It's been 10 months since our wedding, but I still enjoy reading anything wedding-related. In fact, I haven't unsubscribed to bridal online magazines or websites to this day. Not only do they remind me of our own wedding; I also love seeing how other people's Big Day turned out. 

Today, KP (or should I say, KPS) of Kosher Adobo, will share an interesting story from their unconventional wedding. KPS, like Shayne, is very much Filipino by heart despite having lived most of her life abroad. She writes eloquently, thus it's no surprise that she's been featured in Rappler and twice in WordPress' Freshly Pressed


KP as she 'dances' down the aisle
KP as she 'dances' down the aisle The Newlyweds, Mr. & Mrs. S
The Newlyweds, Mr. & Mrs. S

About 20 minutes before my hair appointment and two and a half hours before J.’s and my wedding, I was at the mall looking for underwear.

Though I remembered to bring my wedding dress, shoes, and a bottle of nail polish to the hotel where my family and I had spent the night, I had forgotten everything else. My spotty memory is the reason I was wearing my floral romper for the second day in a row: the same one I wore at the bar the night prior when we welcomed our guests, the one I would wear at breakfast the next day when we said “goodbye and travel safely.

” The only thing that makes each outfit different is what I had on my head: a floral wreath J. picked up for me at King Richard’s Faire (Saturday night), a tangled mess (Sunday afternoon), and a few wayward bobbypins I forgot to remove (Monday morning).

“I’m getting married in a couple hours,” I said. “My dress is covered with sequins, so I need my underwear to be invisible.”

“Congratulations! I’m getting married in October,” the salesperson said, as I followed her to what I hoped would be a selection of paper-thin panties. Maybe I’d buy a pair with a butterfly or an applique rabbit or even a caption like “Huzzah!” Instead, I was staring down a wall of Spanx.

For those who are unfamiliar with Spanx and its cousins, it is euphemistically called intimate shapewear (i.e. it can reduce your waistline and suck in your stomach for you.) They are as much a many body-con dress-wearing fashionista’s secret as they are public knowledge. In 1985’s St.
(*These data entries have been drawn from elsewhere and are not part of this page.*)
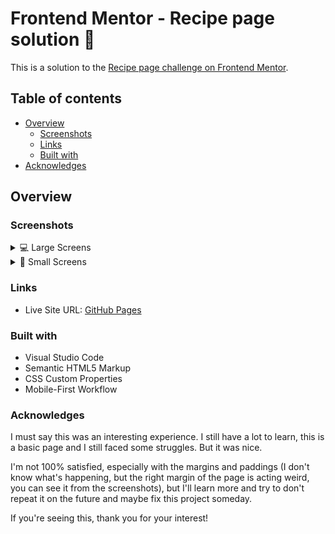 # Frontend Mentor - Recipe page solution 🍳

This is a solution to the [Recipe page challenge on Frontend Mentor](https://www.frontendmentor.io/challenges/recipe-page-KiTsR8QQKm).

## Table of contents

- [Overview](#overview)
  - [Screenshots](#screenshots)
  - [Links](#links)
  - [Built with](#built-with)
- [Acknowledges](#acknowledges)

## Overview

### Screenshots
<details>
<summary>💻 Large Screens</summary>

![](screenshots/recipe-page-large-screen.png)

</details>

<details>
<summary>📱 Small Screens</summary>

![](screenshots/recipe-page-mobile-screen.png)

</details>

### Links

- Live Site URL: [GitHub Pages]()

### Built with

- Visual Studio Code
- Semantic HTML5 Markup
- CSS Custom Properties
- Mobile-First Workflow

### Acknowledges

I must say this was an interesting experience. I still have a lot to learn, this is a basic page and I still faced some struggles. But it was nice.

I'm not 100% satisfied, especially with the margins and paddings (I don't know what's happening, but the right margin of the page is acting weird, you can see it from the screenshots), but I'll learn more and try to don't repeat it on the future and maybe fix this project someday.

If you're seeing this, thank you for your interest!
Elmo’s Fire in which, in the middle of making out with his college friend, Billy Hicks reaches under Wendy Beamish’s dress, feels her shapewear and asks about her scuba-suit. Later in Bridget Jones Diary, Daniel Cleaver calls them “gigantic underpants (hello, Mummy!

).”

While many articles out there explore how they literally choke your viscera, causing some pain and shallow breathing, I have to confess that I understand their appeal.  You know those nights when you eat so much that you have to unzip your pants? Think of your Spanx as the thing that holds it in. Movie stars swear by it, as have I, who wore them more than several times back in 2006 when sweater dresses were in fashion.

But, until the afternoon of my wedding, I hadn’t even considered wearing them in almost eight years. I can’t remember why I stopped. It might have been for a reason as simple as my shrinking my sweater dresses into crop-tops when I threw them into the dryer on high heat. Maybe it’s because my sartorial tastes had changed. It could have been my hatred of Photoshopped images and my disgust with the bodyshaming culture. Or maybe I just wanted my hooha to breath in, breath out.

I honestly can’t remember.

All I know is that that day, I weighed my underwear options seriously. I mean, Spanx would make my blush-colored dress look seamless from every angle. I might even look the way I did when I first met J. at an Irish pub in Boston almost four years ago. I was maybe twenty pounds lighter, all my angles sharper.

Back then, I was waking up at five in the morning, running on the treadmill in my apartment building’s basement, heading to work, and coming home on most nights to a well-plated dinner for one. Though those years single and living alone were electrifying because I was, as Emily Dickinson wrote, “dwell[ing] in possibility,” there were many weekdays and nights that tasted thin. My childhood included dinner every night with my family and, later, sitting for hours at tables in boarding school, college, and my first job at a boarding school. This love for another’s laughter over chicken adobo is woven into my bones. Sometimes I’d eat with a friend and sometimes, an ex-boyfriend, but there’s a reason they are exes and so —

But that was then and this is now, T minus three hours from saying “I do,” and I could picture inhaling my dinner: the cheese platter, the bread basket, my salmon with lychee buerre blanc, and salted caramel gelato. Dancing down the aisle to Belinda Carlisle. Shaking my soul with my sisters to AC/DC at our reception. Embracing the people I love the most in this world and sharing my life with J., my husband, my love, my daily companion.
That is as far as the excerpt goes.